Auteur : Roe Terry, Dinar Ariel, Tsur Yacov ...[et al.]
Année de Publication : 2006
Type : Actes de congrès / Séminaire / Atelier
Thème : Agriculture
Couverture : Maroc

Résumé/Sommaire :

Irrigated agriculture is unique in its spatial dependency on land and water resources, its forward and backward linkages with the rest of the economy, it is almost always an international trade dependent sector, and its relative labor intensity in production suggests the potential for employing the poor and the potential for policy to ameliorate their living conditions. These differences with other sectors of the typical economy along with the difficulty of creating markets for water are arguably one of the main reasons that governments use a plethora of policy interventions such as complex water pricing mechanisms, water right assignments and development of water trading schemes (e.g., Johnson et al., 2002; Dinar and Saleth, 2005, Tsur et al., 2004; Tiwari and Dinar, 2002) to address water productivity and equity issues. Only recently have some countries also realized that as a trade dependent sector, foreign trade, fiscal and monetary policies also impact the marginal product (or shadow price) of irrigation water.
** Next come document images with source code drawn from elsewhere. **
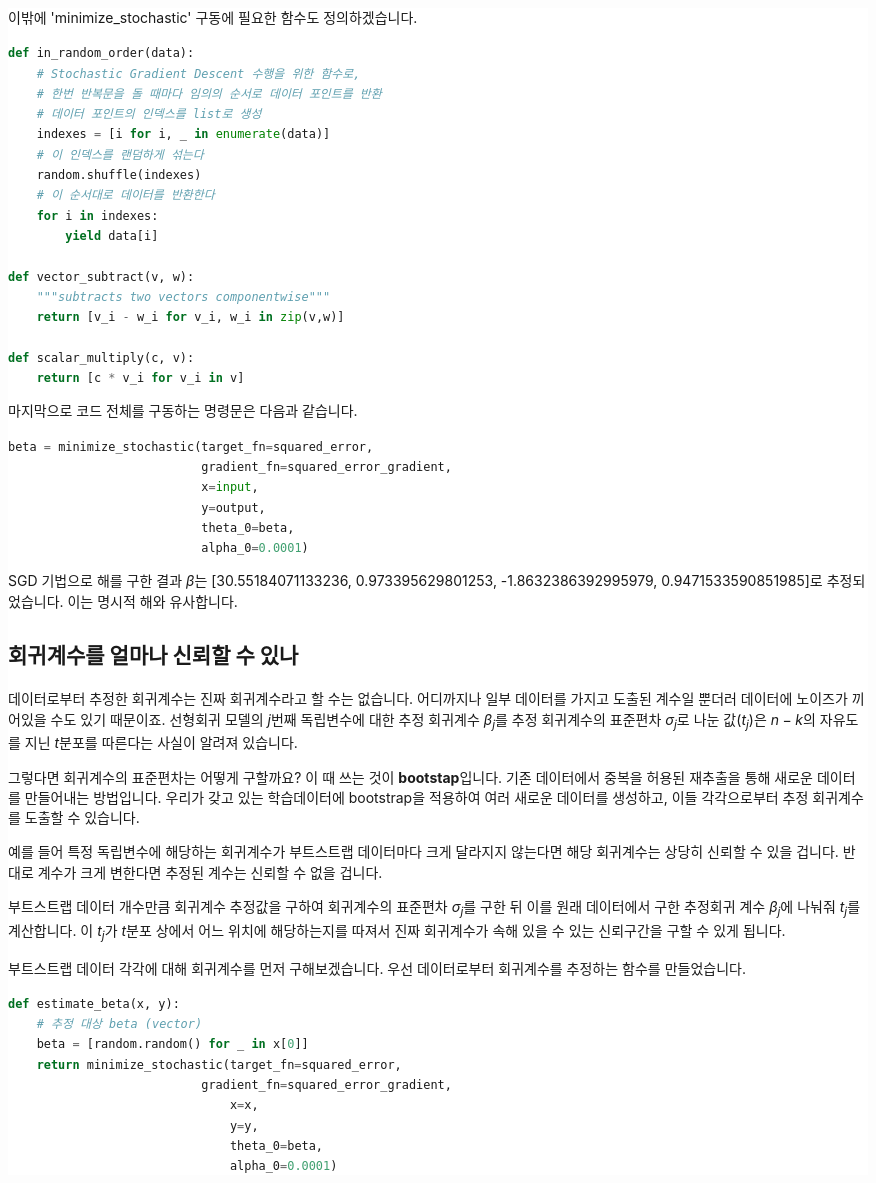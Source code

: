 이밖에 'minimize_stochastic' 구동에 필요한 함수도 정의하겠습니다.

```python
def in_random_order(data):
    # Stochastic Gradient Descent 수행을 위한 함수로,
    # 한번 반복문을 돌 때마다 임의의 순서로 데이터 포인트를 반환
    # 데이터 포인트의 인덱스를 list로 생성
    indexes = [i for i, _ in enumerate(data)]
    # 이 인덱스를 랜덤하게 섞는다
    random.shuffle(indexes)
    # 이 순서대로 데이터를 반환한다
    for i in indexes:
        yield data[i]

def vector_subtract(v, w):
    """subtracts two vectors componentwise"""
    return [v_i - w_i for v_i, w_i in zip(v,w)]

def scalar_multiply(c, v):
    return [c * v_i for v_i in v]
```

마지막으로 코드 전체를 구동하는 명령문은 다음과 같습니다.

```python
beta = minimize_stochastic(target_fn=squared_error,
                           gradient_fn=squared_error_gradient,
                           x=input,
                           y=output,
                           theta_0=beta,
                           alpha_0=0.0001)
```

SGD 기법으로 해를 구한 결과 $β$는 [30.55184071133236, 0.973395629801253, -1.8632386392995979, 0.9471533590851985]로 추정되었습니다. 이는 명시적 해와 유사합니다.



## 회귀계수를 얼마나 신뢰할 수 있나

데이터로부터 추정한 회귀계수는 진짜 회귀계수라고 할 수는 없습니다. 어디까지나 일부 데이터를 가지고 도출된 계수일 뿐더러 데이터에 노이즈가 끼어있을 수도 있기 때문이죠. 선형회귀 모델의 $j$번째 독립변수에 대한 추정 회귀계수 $β_j$를 추정 회귀계수의 표준편차 $σ_j$로 나눈 값($t_j$)은  $n-k$의 자유도를 지닌 $t$분포를 따른다는 사실이 알려져 있습니다.

그렇다면 회귀계수의 표준편차는 어떻게 구할까요? 이 때 쓰는 것이 **bootstap**입니다. 기존 데이터에서 중복을 허용된 재추출을 통해 새로운 데이터를 만들어내는 방법입니다. 우리가 갖고 있는 학습데이터에 bootstrap을 적용하여 여러 새로운 데이터를 생성하고, 이들 각각으로부터 추정 회귀계수를 도출할 수 있습니다. 

예를 들어 특정 독립변수에 해당하는 회귀계수가 부트스트랩 데이터마다 크게 달라지지 않는다면 해당 회귀계수는 상당히 신뢰할 수 있을 겁니다. 반대로 계수가 크게 변한다면 추정된 계수는 신뢰할 수 없을 겁니다. 

부트스트랩 데이터 개수만큼 회귀계수 추정값을 구하여 회귀계수의 표준편차 $σ_j$를 구한 뒤 이를 원래 데이터에서 구한 추정회귀 계수 $β_j$에 나눠줘 $t_j$를 계산합니다. 이 $t_j$가 $t$분포 상에서 어느 위치에 해당하는지를 따져서 진짜 회귀계수가 속해 있을 수 있는 신뢰구간을 구할 수 있게 됩니다.

부트스트랩 데이터 각각에 대해 회귀계수를 먼저 구해보겠습니다. 우선 데이터로부터 회귀계수를 추정하는 함수를 만들었습니다.

```python
def estimate_beta(x, y):
    # 추정 대상 beta (vector)
    beta = [random.random() for _ in x[0]] 
    return minimize_stochastic(target_fn=squared_error,
                           gradient_fn=squared_error_gradient,
                               x=x,
                               y=y,
                               theta_0=beta,
                               alpha_0=0.0001)
```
A confounding but seldom recognized feature of water policy is the policy errors that arise from collective action. Since the lack of water markets typical require some form of collective action to determine and administer the rules for water allocation to farmers, the mentioned uniqueness of irrigated agriculture implies that water policies often have both direct and indirect effects, the latter of which often work in the opposite direction to the former. The problem arises because the process of collective action, as Douglas North (1990) has noted, typically involves a process that tends to place emphasis on the direct effects of a policy outcome. In other words, the constraints of collective action tend to be such that this process is not capable of “solving” the simultaneous equations of a real economy as a decentralized market mechanism can be characterized as being able to perform. Often, the indirect effects, i.e., those effects that come about as other product and factor markets respond to the policy change, work in the opposite direction to the direct effect, and occasionally, these effects dominate the direct effect. The result can be viewed as failure of the collective action process to incorporate all of the information needed to make policy choices that lead to intended outcomes. Moreover, the sequence of policy reform is important when, as in most economies, there is more than one policy causing distortions. In this case, the sequence of reform that leads to a sequence of Pareto Superior outcomes becomes problematical. The collective action process tends fail in choosing the best sequence because the scope is typically narrowed to a sector so that distortions elsewhere in the economy are ignored. In this second best environment, the indirect effects of reform can easily dominate the direct effects.

The paper is organized as follows. We first sketch the Moroccan economy, provide a non-technical overview of the methodology and then proceed with the analysis.